[dns-operations] resolvers considered harmful

Thu Oct 23 20:22:24 UTC 2014

On Thu, Oct 23, 2014 at 03:29:41PM -0400, Mark Allman wrote:
> 
>   - The TLDs are a little weird in that they are trying to control for
>     their load and yet serving someone else's names.  

This characterization of things makes me a little uneasy at the
possible mismatch between your model of how the DNS works and mine.

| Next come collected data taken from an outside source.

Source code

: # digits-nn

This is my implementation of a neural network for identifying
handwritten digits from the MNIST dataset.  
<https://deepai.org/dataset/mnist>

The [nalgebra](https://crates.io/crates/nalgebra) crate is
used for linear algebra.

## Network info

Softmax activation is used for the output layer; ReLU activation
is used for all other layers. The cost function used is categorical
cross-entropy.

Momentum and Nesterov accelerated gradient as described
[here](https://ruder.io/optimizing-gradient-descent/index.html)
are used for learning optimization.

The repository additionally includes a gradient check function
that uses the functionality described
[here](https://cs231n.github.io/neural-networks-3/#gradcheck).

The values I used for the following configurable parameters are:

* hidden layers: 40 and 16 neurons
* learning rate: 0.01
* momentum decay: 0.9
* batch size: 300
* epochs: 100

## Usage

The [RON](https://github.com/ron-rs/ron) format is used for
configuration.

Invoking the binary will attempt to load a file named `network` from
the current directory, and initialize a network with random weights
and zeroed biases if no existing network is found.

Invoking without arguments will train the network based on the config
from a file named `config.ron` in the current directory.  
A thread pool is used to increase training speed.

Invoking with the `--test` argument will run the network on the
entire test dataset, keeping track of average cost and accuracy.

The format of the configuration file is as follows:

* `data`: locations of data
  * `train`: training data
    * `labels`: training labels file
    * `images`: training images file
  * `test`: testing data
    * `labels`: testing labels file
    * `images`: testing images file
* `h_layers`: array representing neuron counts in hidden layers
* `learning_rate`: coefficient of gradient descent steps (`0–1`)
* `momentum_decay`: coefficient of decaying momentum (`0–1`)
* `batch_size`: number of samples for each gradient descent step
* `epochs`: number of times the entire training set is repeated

I think that a delegating name is not "serving someone else's names".
I think a name server offering an in-baliwick referral is in fact
doing its job, and is managing part of its namespace by telling the
query source about how one kind of distributed management (the
distribution of authority) is happening in the DNS.  Therefore, .com
is not "serving someone else's name" when responding to example.com,
but in fact serving its _own_ name (com, and everything underneath
it), and then telling the query source, "I delegated that part of the
com namespace away."

I wouldn't care about being picky here, except that a number of
remarks in this thread have suggested to me that you have something
like a client-server model of the DNS in your head -- not dissimilar to
http -- and that's IMO a bad model to have.

This is easier to see in the event that you think about multiple zones
being served by the same authoritative name server with CNAME or DNAME
links between them.

>     they want the flexibility and don't pay the serving price.
>     Meanwhile, the TLDs don't directly care about the flexibility and so
>     they optimize for load shedding.  So, um, yeah ....

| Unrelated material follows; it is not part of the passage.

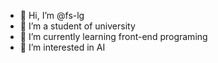 - 👋 Hi, I’m @fs-lg
- 👀 I’m a student of university 
- 🌱 I’m currently learning front-end programing 
- 💞️ I’m interested in AI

So, um, no.  The NS set from the child is in many resolvers the thing
that will be in the cache, so if the child opts for a short TTL and
the parent doesn't, the parent pays the cost anyway.  For very popular
names like, say, netflix.com in a large ISP like, say, Comcast, the
differences might be quite significant for the TLD -- maybe a few
dozen queries to the .com zone as opposed to maybe 100s or maybe
10,000 in the same short period.

I don't _know_ which of these is the case, but your analysis actually
doesn't tell us anything about it, either, because the rates that come
from a user population of 100 behind 1 resolver giving up that
resolver are going to be different from the rates that come from a
user population of 1,000 or 10,000 or 100,000.  Without knowing which
of these is relevant, it's going to be awful hard to extrapolate from
your results.

This is a methodological problem you have as a result of how your
first dataset is built.  It's therefore something that needs further
study.

Best regards,

A

-- 
Andrew Sullivan
ajs at anvilwalrusden.com